Learn more about personal loan refinancing and when to do it — and when not to — in this guide.
What Does It Mean To Refinance a Personal Loan?
Refinancing a personal loan means replacing it with a new loan. You use the new loan to pay off your existing one. Then you pay the new loan according to your loan agreement.
A personal loan refinance can benefit you in several ways:
- Lowers your payments by reducing your interest rate or giving you more time to pay
- Switches you from a fixed rate to an adjustable rate, or vice versa
- Earns rewards for combining the loan with the lender’s other products.
You can refinance your personal loan with your current lender or go with a new one to get the best combination of rates, terms and other loan features.
Signs You Might Be Ready To Refinance
If any of the following situations apply to you, you might benefit from a personal loan refinance.
Your Credit Score Has Improved
Credit score is one of the most important factors affecting your interest rate. If your credit score has improved since you took out your personal loan, refinancing could get you a better rate.
You’re Making More Income
Income is another important factor influencing your personal loan rate. Higher income allows lenders to offer you lower rates — as long as your debt hasn’t increased along with your income.
Interest Rates Have Dropped
Lenders base their rates on national interest rate benchmarks, such as the prime rate. If the national rate has dropped since you took out your loan, it’s likely that personal loan rates have also fallen.
You Want To Consolidate Debt
You might have different types of debt, like credit cards, beyond your personal loan. If you find you’re having trouble managing multiple payments, consolidating the debt might help you out.
When Not To Refinance
The following situations are signs that you should keep your existing personal loan instead of refinancing it.
Your Credit Has Dropped
A drop in credit score could jeopardize your ability to qualify for a new loan or a better interest rate.
You’re Near the End of Your Loan Term
Most of your loan payments go toward interest in the early years of a loan because your principal balance is higher. Near the end of your loan term, most of each payment goes toward principal, so the balance drops faster.
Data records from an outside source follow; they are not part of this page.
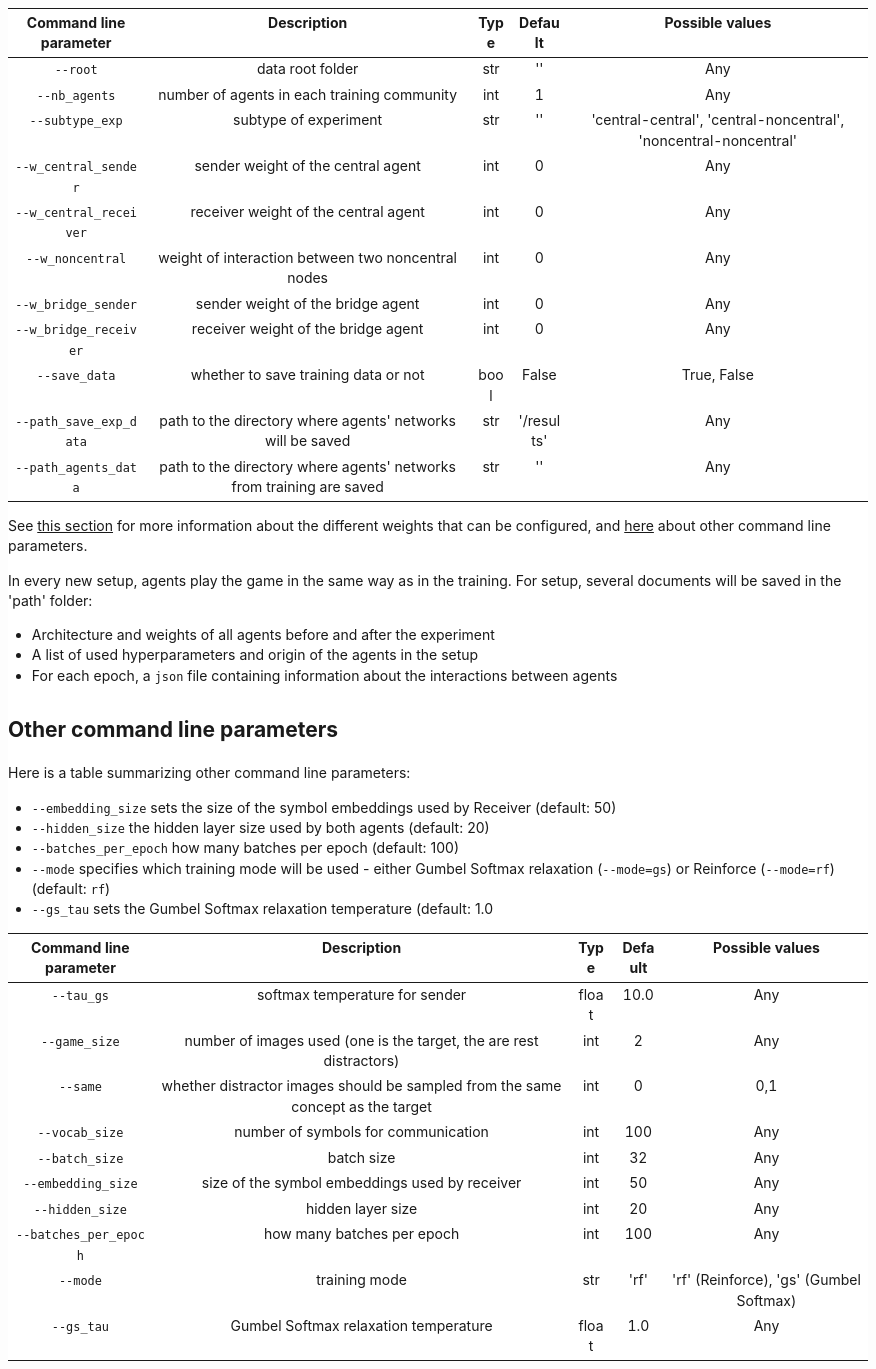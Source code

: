 | Command line parameter |                              Description                             | Type |     Default     |                         Possible values                          |
|:----------------------:|:--------------------------------------------------------------------:|:----:|:---------------:|:----------------------------------------------------------------:|
|        `--root`        |                           data root folder                           | str  |       ''        |                               Any                                |
|      `--nb_agents`     |              number of agents in each training community             | int  |        1        |                               Any                                |
|     `--subtype_exp`    |                         subtype of experiment                        | str  |       ''        | 'central-central', 'central-noncentral', 'noncentral-noncentral' |
|  `--w_central_sender`  |                  sender weight of the central agent                  | int  |        0        |                               Any                                |
| `--w_central_receiver` |                 receiver weight of the central agent                 | int  |        0        |                               Any                                |
|    `--w_noncentral`    |          weight of interaction between two noncentral nodes          | int  |        0        |                               Any                                |
|  `--w_bridge_sender`   |                   sender weight of the bridge agent                  | int  |        0        |                               Any                                |
| `--w_bridge_receiver`  |                  receiver weight of the bridge agent                 | int  |        0        |                               Any                                |
|      `--save_data`     |                  whether to save training data or not                | bool |      False      |                           True, False                            |
| `--path_save_exp_data` |      path to the directory where agents' networks will be saved      | str  |   '/results'    |                               Any                                |
| `--path_agents_data`   | path to the directory where agents' networks from training are saved | str  |       ''        |                               Any                                |

See [this section](#implemented-setups) for more information about the different weights that can be configured, and [here](#other-command-line-parameters) about other command line parameters.

In every new setup, agents play the game in the same way as in the training. For setup, several documents will be saved in the 'path' folder:
- Architecture and weights of all agents before and after the experiment
- A list of used hyperparameters and origin of the agents in the setup
- For each epoch, a `json` file containing information about the interactions between agents

## Other command line parameters
Here is a table summarizing other command line parameters:
 * `--embedding_size` sets the size of the symbol embeddings used by Receiver (default: 50)
 * `--hidden_size` the hidden layer size used by both agents (default: 20)
 * `--batches_per_epoch` how many batches per epoch (default: 100)
 * `--mode` specifies which training mode will be used - either Gumbel Softmax relaxation (`--mode=gs`) or Reinforce 
 (`--mode=rf`) (default: `rf`)
 * `--gs_tau` sets the Gumbel Softmax relaxation temperature (default: 1.0

| Command line parameter |                                     Description                               | Type |     Default     |              Possible values            |  
|:----------------------:|:-----------------------------------------------------------------------------:|:----:|:---------------:|:---------------------------------------:|
|       `--tau_gs`       |                    softmax temperature for sender                             |float |       10.0      |                   Any                   |
|      `--game_size`     |      number of images used (one is the target, the are rest distractors)      | int  |        2        |                   Any                   |
|        `--same`        |whether distractor images should be sampled from the same concept as the target| int  |        0        |                   0,1                   |
|     `--vocab_size`     |                  number of symbols for communication                          | int  |       100       |                   Any                   |
|     `--batch_size`     |                                batch size                                     | int  |       32        |                   Any                   |
|   `--embedding_size`   |                size of the symbol embeddings used by receiver                 | int  |       50        |                   Any                   |
|     `--hidden_size`    |                              hidden layer size                                | int  |       20        |                   Any                   |
| `--batches_per_epoch`  |                        how many batches per epoch                             | int  |       100       |                   Any                   |
|       `--mode`         |                               training mode                                   | str  |       'rf'      | 'rf' (Reinforce), 'gs' (Gumbel Softmax) |
|      `--gs_tau`        |                      Gumbel Softmax relaxation temperature                    |float |       1.0       |                   Any                   |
Starting over with a new loan brings you back to paying mostly interest and can significantly increase your total loan costs.
Prepayment Penalties Are High
Some lenders charge a prepayment penalty to make up for interest they lose if you pay your loan off early.
If your loan has a prepayment penalty, you’ll find it noted in your loan documents, along with how long it lasts. It might be in effect for the full loan term, for example, or just some portion of it.
You Won’t Save Enough To Justify the Fees
Some personal loans have origination, documentation and other fees. If your refinance loan is one of them, the costs could outweigh the benefits of refinancing.
You’re Applying for a Mortgage Soon
Mortgage approvals and interest rates are heavily dependent on your credit score and debt-to-income ratio. Both can be adversely affected when you apply for and receive a new personal loan.
When To Refinance vs. When Not To Refinance a Personal Loan
Here are both options in a nutshell:
Consider Refinancing If… | Avoid Refinancing If… |
---|---|
Your credit score or income has improved enough to qualify you for a better rate | Your credit score or income has dropped since taking out your loan |
Current interest rates are lower than your existing loan rate | Your loan is almost paid off |
You want to lower your monthly payments | Prepayment penalties, origination fees and other costs will outweigh the savings |
You want to consolidate debt | You’ll apply for a mortgage soon |
How To Refinance a Personal Loan
Here’s how to get a personal loan to refinance your existing loan.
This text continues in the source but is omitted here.